Passive Current to Voltage Converter circuit and its limitations
So, now let’s understand, how we can design this current to voltage converter. Now, before we see the opamp based current to voltage converter, first of all, let’s see how we can design this converter using the passive circuit components. And what are the limitations of this passive converter? So, just by connecting the resistor across this current source, we can convert this current into voltage. And the voltage that is developed across this resistor can be given by this simple expression.
So, now suppose if we connect the load across this resistor R, then ideally the same voltage should also appear across the load. But whenever we connect the load to this resistor, then some current will also flow through this resistor RL. And because of that, the voltage which appears across this resistor RL can be given by this expression.
That is the input current, multiplied by the parallel combination of this R and RL. So, as you can see over here, in the case of this current to voltage converter, the voltage which appears across the load will also depend upon this load resistance.

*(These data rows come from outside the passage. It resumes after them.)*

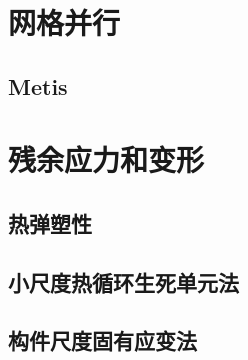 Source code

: \chapter{网格并行}

\section{Metis}

\chapter{残余应力和变形}

\section{热弹塑性}

\section{小尺度热循环生死单元法}

\section{构件尺度固有应变法}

Now, ideally in this current to voltage converter, the converted voltage should be independent of this load resistance. So, unless the value of this load is much greater than this resistor R, the actual voltage which appears across this load will be less than the voltage that is getting converted by this converter.
Active Current to Voltage Converter using the opamp
So, this problem can be avoided by using this active converter. So, here this input current is connected at the inverting terminal of this opamp. And the feedback resistor R is connected between the output terminal and the inverting input terminal. And here the noninverting terminal is at ground potential. So, because of the virtual ground concept, this node will be also at zero voltage. Now here, we are assuming that the opamp is an ideal opamp.
So, the current is flowing into the opamp terminals. So, if we apply the KCL at this node A, then we can say that this input current Iin should be equal to the current which is flowing through this resistor R. And that will be equal to 0 minus Vout divided by this resistor R. So, we can say that the output voltage vout will be equal to minus input current times the value of this resistor R.
So, as you can see over here the output voltage Vout is proportional to the input current. So, in this way, we can convert this input current into the output voltage. Now, in this circuit even if you connect the load at the output terminal, then also the output voltage will remain as it is. So, basically, it is independent of the load resistance. Now, this type of current to voltage converter is also known as the transimpedance amplifier. Because here the current is applied as an input and the output of this amplifier is in terms of the voltage.
So, here the ratio of this output voltage divided by this input current has a unit of impedance. And that’s why this type of amplifier is known as the transimpedance amplifier. So, now let’s see some of the applications of this current to voltage converter.
Application : Current to Voltage Converter in photodiode circuits
So, this type of converter is particularly useful in photodiode circuits. So, as you can see over here the photodiode is connected at the inverting input terminal of this opamp. And the noninverting terminal is at ground potential. So, by applying the concept of virtual ground we can say that this inverting terminal is also at ground potential.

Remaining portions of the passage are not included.